Advanced Lighting Controls Testbed In San Francisco



First-generation lighting controls reduce lighting energy use significantly, but lack intelligent control features and prove difficult to calibrate and commission.

The Phillip Burton Federal Building, the second largest building in San Francisco, has become a testbed for the next generation of lighting control systems.
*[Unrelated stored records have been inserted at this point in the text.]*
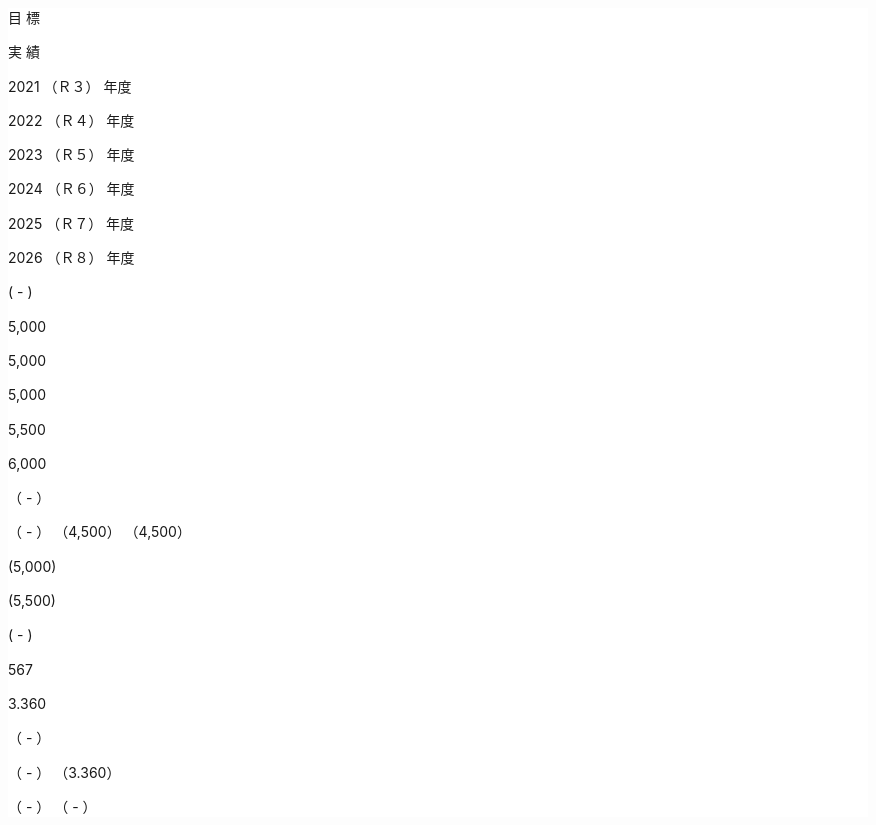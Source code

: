 目
標

実
績

2021
（Ｒ３）
年度

2022
（Ｒ４）
年度

2023
（Ｒ５）
年度

2024
（Ｒ６）
年度

2025
（Ｒ７）
年度

2026
（Ｒ８）
年度

( - )

5,000

5,000

5,000

5,500

6,000

（  -  ）

（  -  ）  （4,500）  （4,500）

(5,000)

(5,500)

( - )

567

3.360

（  -  ）

（  -  ）  （3.360）

（  -  ）      （  -  ）
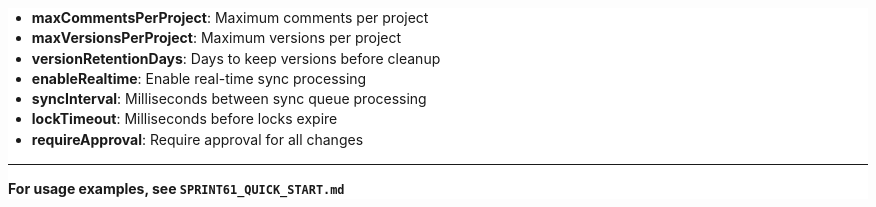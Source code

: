 - **maxCommentsPerProject**: Maximum comments per project
- **maxVersionsPerProject**: Maximum versions per project
- **versionRetentionDays**: Days to keep versions before cleanup
- **enableRealtime**: Enable real-time sync processing
- **syncInterval**: Milliseconds between sync queue processing
- **lockTimeout**: Milliseconds before locks expire
- **requireApproval**: Require approval for all changes

---

**For usage examples, see `SPRINT61_QUICK_START.md`**
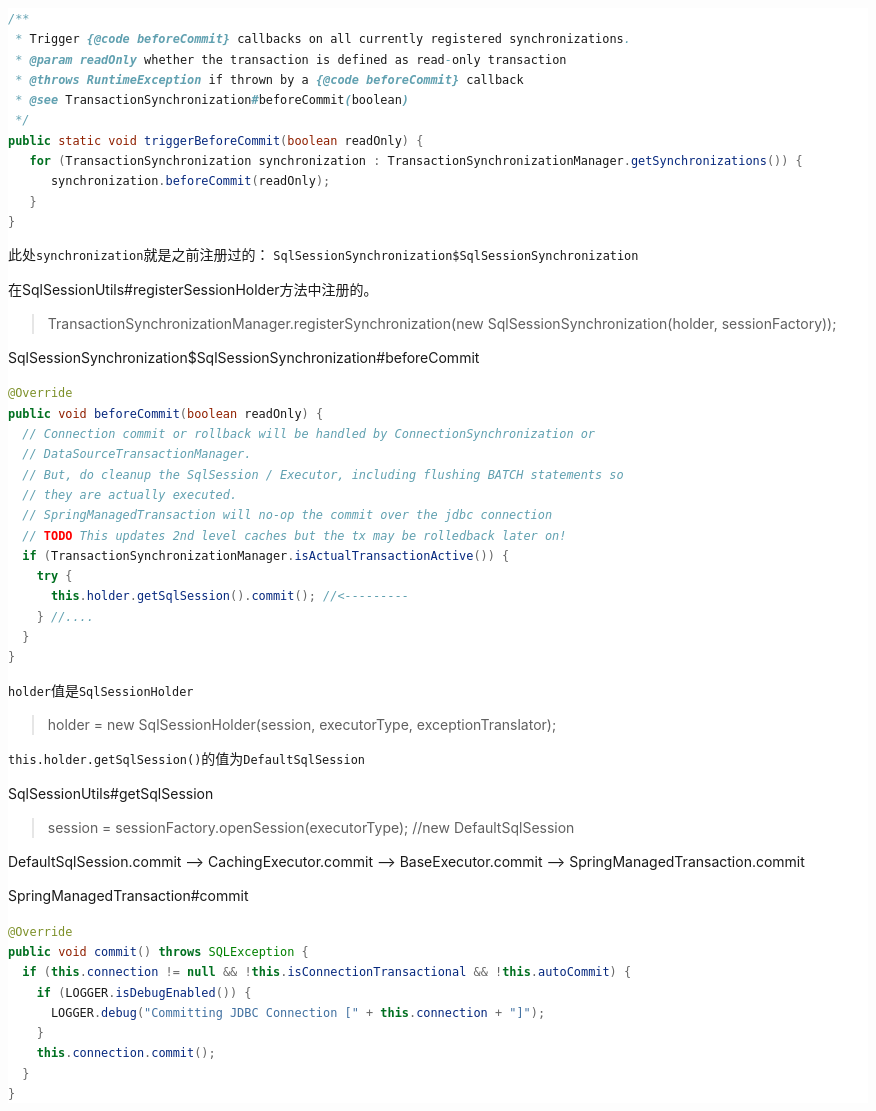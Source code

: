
 ```java
/**
 * Trigger {@code beforeCommit} callbacks on all currently registered synchronizations.
 * @param readOnly whether the transaction is defined as read-only transaction
 * @throws RuntimeException if thrown by a {@code beforeCommit} callback
 * @see TransactionSynchronization#beforeCommit(boolean)
 */
public static void triggerBeforeCommit(boolean readOnly) {
   for (TransactionSynchronization synchronization : TransactionSynchronizationManager.getSynchronizations()) {
      synchronization.beforeCommit(readOnly);
   }
}
```

此处`synchronization`就是之前注册过的： `SqlSessionSynchronization$SqlSessionSynchronization`

在SqlSessionUtils#registerSessionHolder方法中注册的。

> TransactionSynchronizationManager.registerSynchronization(new SqlSessionSynchronization(holder, sessionFactory));



SqlSessionSynchronization$SqlSessionSynchronization#beforeCommit

```java
@Override
public void beforeCommit(boolean readOnly) {
  // Connection commit or rollback will be handled by ConnectionSynchronization or
  // DataSourceTransactionManager.
  // But, do cleanup the SqlSession / Executor, including flushing BATCH statements so
  // they are actually executed.
  // SpringManagedTransaction will no-op the commit over the jdbc connection
  // TODO This updates 2nd level caches but the tx may be rolledback later on! 
  if (TransactionSynchronizationManager.isActualTransactionActive()) {
    try {
      this.holder.getSqlSession().commit(); //<---------
    } //....
  }
}
```

`holder`值是`SqlSessionHolder`

> holder = new SqlSessionHolder(session, executorType, exceptionTranslator);

`this.holder.getSqlSession()`的值为`DefaultSqlSession`

SqlSessionUtils#getSqlSession

>session = sessionFactory.openSession(executorType); //new DefaultSqlSession

DefaultSqlSession.commit --> CachingExecutor.commit  --> BaseExecutor.commit --> SpringManagedTransaction.commit

SpringManagedTransaction#commit

```java
@Override
public void commit() throws SQLException {
  if (this.connection != null && !this.isConnectionTransactional && !this.autoCommit) {
    if (LOGGER.isDebugEnabled()) {
      LOGGER.debug("Committing JDBC Connection [" + this.connection + "]");
    }
    this.connection.commit();
  }
}
```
To accomplish the project's objectives, the General Services Adminstration (GSA) in partnership with Pacific Gas & Electric Co. (PG&E) and the US Department of Energy (DOE) through the Lawrence Berkeley National Laboratory (LBNL), established an unprecedented 18 000 m^2 advanced lighting controls testbed at the building.

Dimmable electronic ballasts, sensors, and control hardware from eight different manufacturers (Thomas Lighting, Motorola Lighting, Advance Transformer, Lutron, Novitas, Unenco, Watt-Stopper and PLC Multipoint) were selected for installation on two floors of the building based on the manufacturers' ability to supply equipment meeting the above project goals. Different bundles of lighting control technologies have been installed, while the one entire floor will serve as a monitored base case.

At the heart of the testbed are distributed, intelligent controllers, "smart panels", that allow precise control of logical zones of lighting fixtures. These controllers are connected to photo sensors, occupancy sensors, energy monitors, and switches, and exchange data over a twisted pair, forming an elaborate information network. By appropriately connecting different control components to the Thomas Matrix 4 000 system and adjusting the firmware, the operation of virtually any type of lighting control system currently available can be simulated.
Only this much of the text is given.